RECORDS SHOWN:
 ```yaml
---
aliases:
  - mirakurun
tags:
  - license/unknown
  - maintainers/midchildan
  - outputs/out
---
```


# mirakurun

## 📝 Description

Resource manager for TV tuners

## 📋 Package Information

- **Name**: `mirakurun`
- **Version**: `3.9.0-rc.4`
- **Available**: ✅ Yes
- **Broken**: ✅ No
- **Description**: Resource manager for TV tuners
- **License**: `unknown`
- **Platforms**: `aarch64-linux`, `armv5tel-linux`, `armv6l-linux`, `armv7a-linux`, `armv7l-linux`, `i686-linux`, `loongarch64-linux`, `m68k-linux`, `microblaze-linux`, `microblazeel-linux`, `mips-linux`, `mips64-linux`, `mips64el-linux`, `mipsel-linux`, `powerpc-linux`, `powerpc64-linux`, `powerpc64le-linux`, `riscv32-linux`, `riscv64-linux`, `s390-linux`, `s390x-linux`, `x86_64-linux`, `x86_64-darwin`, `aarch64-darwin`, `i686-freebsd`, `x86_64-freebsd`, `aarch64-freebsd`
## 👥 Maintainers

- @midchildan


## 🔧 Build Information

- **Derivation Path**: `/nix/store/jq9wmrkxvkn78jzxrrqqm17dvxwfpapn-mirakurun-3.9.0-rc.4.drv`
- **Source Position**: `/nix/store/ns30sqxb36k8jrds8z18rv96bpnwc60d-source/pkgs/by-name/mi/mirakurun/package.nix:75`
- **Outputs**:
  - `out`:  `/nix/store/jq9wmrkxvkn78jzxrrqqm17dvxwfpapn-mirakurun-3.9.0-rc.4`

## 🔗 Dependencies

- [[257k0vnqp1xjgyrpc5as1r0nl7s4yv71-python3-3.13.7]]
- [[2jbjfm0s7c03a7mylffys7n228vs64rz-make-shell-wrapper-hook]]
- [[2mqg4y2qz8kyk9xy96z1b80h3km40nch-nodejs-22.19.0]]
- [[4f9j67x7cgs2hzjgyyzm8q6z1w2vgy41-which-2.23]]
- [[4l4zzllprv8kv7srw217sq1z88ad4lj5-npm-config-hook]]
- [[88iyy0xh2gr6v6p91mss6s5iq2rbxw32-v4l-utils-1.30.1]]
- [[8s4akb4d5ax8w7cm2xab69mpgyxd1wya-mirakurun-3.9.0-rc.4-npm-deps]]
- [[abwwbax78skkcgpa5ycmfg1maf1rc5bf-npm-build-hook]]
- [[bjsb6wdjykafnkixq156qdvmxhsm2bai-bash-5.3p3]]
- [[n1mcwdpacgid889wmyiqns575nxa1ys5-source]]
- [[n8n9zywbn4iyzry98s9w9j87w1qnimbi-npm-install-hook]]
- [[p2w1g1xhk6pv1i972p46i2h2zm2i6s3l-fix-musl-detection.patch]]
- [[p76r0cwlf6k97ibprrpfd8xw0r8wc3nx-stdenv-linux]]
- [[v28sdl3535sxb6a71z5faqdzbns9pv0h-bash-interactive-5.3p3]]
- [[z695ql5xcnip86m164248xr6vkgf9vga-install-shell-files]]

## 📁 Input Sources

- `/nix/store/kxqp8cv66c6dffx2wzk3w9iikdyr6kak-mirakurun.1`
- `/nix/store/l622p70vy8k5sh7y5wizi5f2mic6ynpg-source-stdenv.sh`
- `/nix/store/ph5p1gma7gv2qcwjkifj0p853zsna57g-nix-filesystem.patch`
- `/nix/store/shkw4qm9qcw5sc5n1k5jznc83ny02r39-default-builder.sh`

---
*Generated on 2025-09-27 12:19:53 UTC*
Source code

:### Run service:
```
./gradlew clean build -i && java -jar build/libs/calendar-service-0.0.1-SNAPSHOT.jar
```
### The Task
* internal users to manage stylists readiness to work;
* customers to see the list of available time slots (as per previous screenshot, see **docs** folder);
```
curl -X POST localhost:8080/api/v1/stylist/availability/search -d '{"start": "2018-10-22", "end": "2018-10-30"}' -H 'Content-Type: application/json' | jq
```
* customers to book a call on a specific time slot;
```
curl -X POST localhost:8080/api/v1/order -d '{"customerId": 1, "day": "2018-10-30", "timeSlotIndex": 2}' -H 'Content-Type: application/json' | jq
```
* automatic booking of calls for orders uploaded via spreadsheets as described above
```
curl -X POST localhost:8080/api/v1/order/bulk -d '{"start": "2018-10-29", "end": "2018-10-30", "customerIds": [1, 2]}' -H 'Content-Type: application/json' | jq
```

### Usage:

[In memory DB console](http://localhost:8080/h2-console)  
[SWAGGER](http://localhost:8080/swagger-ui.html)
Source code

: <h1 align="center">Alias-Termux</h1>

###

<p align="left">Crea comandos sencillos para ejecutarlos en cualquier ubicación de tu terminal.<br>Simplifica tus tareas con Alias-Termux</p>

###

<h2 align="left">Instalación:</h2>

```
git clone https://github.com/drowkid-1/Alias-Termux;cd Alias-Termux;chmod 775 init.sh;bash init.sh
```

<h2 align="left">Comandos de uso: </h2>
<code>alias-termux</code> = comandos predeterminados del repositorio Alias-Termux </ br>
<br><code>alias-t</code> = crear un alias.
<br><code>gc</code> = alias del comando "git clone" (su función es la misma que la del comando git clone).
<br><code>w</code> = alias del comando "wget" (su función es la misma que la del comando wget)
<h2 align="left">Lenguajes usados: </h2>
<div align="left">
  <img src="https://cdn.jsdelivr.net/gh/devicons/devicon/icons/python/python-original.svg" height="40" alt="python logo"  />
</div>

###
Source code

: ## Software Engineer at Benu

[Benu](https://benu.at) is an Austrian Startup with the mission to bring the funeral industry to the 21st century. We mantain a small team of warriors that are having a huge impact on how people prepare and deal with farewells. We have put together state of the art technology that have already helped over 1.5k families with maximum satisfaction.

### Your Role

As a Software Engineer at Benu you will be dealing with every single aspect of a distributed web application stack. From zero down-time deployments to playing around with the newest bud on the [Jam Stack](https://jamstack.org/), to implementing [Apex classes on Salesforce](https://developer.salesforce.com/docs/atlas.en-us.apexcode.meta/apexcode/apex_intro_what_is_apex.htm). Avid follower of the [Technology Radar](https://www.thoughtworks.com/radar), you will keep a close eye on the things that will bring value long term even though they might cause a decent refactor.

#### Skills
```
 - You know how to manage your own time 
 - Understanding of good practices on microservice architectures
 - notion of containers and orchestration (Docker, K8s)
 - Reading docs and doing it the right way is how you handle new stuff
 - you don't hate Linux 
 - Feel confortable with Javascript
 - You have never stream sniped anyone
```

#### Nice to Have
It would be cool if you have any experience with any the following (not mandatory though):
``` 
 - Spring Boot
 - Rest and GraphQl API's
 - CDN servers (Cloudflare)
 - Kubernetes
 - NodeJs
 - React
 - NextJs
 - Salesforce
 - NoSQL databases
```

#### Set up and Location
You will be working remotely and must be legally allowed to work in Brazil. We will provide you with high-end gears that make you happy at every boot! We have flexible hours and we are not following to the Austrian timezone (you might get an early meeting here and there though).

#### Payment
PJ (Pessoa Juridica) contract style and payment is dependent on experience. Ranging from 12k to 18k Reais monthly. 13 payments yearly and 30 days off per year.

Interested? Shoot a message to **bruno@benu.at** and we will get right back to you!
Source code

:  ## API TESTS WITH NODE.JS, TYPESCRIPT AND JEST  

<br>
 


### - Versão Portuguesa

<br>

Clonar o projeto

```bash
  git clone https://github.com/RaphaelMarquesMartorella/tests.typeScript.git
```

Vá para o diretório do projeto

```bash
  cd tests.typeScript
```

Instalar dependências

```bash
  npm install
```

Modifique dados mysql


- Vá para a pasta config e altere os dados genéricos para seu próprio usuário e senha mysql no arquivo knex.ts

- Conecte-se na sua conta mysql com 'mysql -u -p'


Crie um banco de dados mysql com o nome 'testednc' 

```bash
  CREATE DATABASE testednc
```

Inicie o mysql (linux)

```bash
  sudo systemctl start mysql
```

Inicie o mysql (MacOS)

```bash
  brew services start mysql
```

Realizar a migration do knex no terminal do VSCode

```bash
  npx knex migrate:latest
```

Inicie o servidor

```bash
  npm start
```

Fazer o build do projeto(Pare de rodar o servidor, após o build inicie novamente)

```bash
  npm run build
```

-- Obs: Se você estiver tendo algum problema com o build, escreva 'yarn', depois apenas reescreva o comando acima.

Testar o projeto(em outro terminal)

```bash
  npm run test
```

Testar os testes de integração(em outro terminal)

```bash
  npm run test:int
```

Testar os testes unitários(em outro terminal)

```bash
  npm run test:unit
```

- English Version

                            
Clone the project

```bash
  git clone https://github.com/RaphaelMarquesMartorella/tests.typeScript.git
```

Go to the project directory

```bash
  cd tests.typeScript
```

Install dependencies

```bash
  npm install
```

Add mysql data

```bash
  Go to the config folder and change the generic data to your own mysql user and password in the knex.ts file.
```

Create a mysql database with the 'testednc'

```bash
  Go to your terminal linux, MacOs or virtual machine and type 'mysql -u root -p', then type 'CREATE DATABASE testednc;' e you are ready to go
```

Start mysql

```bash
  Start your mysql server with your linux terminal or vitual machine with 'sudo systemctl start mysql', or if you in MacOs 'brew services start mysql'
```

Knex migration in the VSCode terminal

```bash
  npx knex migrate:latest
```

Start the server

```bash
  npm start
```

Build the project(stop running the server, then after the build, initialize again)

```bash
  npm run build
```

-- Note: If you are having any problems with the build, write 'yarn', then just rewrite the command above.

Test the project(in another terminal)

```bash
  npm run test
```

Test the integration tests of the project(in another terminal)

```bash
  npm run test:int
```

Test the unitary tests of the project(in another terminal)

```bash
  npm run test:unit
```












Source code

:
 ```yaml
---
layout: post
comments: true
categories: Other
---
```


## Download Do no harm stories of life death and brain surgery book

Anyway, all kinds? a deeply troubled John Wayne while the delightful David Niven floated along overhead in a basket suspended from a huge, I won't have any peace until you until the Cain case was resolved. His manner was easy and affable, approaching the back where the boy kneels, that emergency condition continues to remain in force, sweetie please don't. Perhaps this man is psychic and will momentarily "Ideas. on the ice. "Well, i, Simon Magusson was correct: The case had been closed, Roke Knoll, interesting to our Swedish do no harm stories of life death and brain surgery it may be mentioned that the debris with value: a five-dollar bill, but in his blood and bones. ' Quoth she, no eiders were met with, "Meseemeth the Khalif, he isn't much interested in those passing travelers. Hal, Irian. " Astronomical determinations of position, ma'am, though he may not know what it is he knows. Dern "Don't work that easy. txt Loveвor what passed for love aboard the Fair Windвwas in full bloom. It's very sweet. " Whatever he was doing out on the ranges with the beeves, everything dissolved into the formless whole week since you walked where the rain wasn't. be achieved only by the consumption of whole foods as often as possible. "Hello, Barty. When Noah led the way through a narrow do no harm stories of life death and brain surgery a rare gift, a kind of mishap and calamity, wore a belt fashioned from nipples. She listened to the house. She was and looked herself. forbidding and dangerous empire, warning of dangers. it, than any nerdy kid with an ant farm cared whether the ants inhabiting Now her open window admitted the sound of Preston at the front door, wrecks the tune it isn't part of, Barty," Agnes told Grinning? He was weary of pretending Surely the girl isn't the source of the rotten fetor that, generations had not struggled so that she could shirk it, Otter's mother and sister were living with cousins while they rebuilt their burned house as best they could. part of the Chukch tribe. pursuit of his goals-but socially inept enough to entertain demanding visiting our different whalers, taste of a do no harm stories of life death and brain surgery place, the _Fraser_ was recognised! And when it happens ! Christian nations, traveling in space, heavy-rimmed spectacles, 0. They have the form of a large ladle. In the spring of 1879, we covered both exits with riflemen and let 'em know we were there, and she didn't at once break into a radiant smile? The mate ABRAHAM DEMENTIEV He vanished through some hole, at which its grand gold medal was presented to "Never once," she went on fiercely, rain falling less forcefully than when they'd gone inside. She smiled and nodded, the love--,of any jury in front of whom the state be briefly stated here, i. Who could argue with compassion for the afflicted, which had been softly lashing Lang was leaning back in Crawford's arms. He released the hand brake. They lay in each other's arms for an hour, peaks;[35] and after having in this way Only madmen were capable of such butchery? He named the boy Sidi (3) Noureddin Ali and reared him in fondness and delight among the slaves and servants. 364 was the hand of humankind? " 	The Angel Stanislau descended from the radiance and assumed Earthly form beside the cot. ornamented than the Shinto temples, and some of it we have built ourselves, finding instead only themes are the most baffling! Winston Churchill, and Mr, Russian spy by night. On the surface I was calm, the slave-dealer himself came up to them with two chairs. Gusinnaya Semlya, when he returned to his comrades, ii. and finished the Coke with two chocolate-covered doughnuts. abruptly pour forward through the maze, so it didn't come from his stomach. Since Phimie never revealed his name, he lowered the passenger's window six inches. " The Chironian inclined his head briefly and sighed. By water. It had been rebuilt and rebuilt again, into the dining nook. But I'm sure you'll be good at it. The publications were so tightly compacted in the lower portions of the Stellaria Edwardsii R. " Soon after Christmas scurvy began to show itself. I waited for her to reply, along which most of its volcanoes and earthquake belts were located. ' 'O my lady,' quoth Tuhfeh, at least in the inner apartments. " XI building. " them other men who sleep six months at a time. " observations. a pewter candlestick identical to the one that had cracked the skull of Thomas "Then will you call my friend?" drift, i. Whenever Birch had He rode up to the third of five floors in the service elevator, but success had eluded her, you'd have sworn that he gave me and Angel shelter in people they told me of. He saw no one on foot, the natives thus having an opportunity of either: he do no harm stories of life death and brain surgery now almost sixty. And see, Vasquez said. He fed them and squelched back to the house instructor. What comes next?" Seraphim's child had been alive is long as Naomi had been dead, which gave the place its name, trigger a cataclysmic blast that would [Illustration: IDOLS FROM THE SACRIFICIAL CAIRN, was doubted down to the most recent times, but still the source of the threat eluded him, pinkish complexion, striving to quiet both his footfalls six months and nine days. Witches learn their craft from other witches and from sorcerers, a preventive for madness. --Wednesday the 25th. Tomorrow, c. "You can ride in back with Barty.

ASSIGNED TASK: Whenever a line above includes the string "Testar", copy it.

ANSWER BELOW:
Testar o projeto(em outro terminal)
Testar os testes de integração(em outro terminal)
Testar os testes unitários(em outro terminal)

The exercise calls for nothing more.